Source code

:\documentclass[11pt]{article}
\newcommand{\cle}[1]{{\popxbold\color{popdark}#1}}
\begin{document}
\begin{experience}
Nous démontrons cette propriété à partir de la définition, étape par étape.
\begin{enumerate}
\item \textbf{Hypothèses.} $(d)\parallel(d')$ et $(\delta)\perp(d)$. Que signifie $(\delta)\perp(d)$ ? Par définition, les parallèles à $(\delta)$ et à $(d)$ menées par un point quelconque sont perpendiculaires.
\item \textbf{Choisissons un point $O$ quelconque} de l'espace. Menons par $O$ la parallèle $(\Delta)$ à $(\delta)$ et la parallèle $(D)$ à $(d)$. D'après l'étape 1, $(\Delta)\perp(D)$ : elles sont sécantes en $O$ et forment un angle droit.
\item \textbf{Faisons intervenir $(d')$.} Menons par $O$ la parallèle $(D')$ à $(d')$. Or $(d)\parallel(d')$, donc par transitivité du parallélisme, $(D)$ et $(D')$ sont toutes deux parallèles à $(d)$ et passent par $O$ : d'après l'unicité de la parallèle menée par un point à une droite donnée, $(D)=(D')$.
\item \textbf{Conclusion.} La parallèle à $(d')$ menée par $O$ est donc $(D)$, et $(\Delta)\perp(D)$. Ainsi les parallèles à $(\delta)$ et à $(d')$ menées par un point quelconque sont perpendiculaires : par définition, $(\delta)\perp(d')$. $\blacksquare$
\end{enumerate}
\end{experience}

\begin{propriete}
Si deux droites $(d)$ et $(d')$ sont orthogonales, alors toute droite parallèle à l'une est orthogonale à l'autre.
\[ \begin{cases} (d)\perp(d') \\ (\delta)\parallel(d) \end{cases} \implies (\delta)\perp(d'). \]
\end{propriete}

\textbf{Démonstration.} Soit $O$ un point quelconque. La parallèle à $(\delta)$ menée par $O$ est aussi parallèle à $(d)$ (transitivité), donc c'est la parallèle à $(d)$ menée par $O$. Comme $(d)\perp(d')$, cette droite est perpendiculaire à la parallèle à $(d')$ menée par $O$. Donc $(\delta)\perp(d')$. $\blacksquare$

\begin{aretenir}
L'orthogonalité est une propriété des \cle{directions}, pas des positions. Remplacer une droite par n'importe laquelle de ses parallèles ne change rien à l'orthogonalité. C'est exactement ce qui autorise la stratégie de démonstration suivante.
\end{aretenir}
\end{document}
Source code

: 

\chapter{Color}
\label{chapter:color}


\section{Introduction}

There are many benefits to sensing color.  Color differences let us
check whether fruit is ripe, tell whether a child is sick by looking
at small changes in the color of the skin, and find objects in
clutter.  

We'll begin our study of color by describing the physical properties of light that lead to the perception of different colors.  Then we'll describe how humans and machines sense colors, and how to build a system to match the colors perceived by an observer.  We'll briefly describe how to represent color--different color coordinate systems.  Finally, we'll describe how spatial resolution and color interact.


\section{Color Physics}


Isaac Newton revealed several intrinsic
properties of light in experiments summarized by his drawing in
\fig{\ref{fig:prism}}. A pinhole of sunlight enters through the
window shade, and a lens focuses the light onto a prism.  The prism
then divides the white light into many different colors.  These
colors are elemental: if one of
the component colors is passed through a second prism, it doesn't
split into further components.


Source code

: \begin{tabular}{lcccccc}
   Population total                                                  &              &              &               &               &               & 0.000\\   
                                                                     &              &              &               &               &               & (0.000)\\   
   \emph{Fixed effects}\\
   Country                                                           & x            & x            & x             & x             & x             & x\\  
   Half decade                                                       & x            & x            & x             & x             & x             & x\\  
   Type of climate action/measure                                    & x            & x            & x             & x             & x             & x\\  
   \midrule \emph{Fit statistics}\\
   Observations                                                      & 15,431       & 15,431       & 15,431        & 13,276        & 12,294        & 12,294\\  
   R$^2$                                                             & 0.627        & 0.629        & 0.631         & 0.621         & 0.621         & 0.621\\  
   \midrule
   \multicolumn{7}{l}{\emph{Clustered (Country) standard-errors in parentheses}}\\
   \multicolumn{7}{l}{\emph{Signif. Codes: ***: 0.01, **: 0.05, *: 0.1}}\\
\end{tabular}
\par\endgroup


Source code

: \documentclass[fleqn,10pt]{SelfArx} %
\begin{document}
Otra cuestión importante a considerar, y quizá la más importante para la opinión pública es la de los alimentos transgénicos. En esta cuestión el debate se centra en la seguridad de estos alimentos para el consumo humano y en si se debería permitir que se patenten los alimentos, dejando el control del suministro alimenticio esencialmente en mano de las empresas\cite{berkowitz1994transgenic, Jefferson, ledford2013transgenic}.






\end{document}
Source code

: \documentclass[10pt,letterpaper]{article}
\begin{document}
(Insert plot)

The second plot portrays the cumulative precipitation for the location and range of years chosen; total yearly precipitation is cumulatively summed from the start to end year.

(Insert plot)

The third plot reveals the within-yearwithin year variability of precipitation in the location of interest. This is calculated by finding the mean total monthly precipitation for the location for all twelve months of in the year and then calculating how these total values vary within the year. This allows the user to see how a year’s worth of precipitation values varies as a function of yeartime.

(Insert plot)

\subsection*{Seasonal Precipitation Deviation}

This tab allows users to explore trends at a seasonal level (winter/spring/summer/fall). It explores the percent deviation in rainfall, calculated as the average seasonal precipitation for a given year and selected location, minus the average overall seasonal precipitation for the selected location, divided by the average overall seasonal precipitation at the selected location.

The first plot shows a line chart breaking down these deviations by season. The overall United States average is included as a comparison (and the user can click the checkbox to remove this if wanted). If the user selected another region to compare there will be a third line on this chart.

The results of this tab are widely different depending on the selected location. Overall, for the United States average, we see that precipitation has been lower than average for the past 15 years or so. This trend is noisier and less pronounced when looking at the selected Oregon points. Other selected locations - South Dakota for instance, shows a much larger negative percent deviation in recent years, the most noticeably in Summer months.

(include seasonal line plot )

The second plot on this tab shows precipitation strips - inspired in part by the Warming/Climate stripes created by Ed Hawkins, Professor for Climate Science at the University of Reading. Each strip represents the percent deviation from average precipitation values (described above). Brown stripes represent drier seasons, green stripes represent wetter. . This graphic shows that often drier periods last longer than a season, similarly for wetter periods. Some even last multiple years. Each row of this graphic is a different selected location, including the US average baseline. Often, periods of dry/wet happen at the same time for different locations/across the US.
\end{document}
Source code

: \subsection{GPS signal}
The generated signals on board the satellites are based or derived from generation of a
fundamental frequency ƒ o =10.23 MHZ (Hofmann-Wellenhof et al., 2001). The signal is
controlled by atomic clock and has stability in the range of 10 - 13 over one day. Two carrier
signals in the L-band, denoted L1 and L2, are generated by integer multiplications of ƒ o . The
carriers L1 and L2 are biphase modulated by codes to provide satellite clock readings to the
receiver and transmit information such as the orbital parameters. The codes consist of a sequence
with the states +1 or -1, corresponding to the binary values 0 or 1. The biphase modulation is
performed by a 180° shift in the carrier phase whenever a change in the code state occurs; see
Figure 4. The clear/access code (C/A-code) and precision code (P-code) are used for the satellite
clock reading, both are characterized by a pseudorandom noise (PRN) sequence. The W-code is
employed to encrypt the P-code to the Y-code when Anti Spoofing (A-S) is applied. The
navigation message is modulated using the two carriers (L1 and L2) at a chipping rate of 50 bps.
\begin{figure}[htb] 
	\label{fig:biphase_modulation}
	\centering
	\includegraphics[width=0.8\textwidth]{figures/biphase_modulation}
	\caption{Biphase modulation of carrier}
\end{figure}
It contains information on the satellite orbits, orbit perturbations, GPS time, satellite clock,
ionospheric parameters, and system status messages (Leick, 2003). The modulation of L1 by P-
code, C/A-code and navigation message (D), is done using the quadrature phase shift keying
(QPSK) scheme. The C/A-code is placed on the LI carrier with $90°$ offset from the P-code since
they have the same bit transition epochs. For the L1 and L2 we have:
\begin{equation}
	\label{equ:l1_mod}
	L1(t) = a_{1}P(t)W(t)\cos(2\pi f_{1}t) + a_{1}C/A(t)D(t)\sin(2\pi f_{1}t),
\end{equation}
|---|
• _What is required_:
For every line in the listing above that mentions the word "signals", make a copy.

• _Task solution_:
The generated signals on board the satellites are based or derived from generation of a
signals in the L-band, denoted L1 and L2, are generated by integer multiplications of ƒ o . The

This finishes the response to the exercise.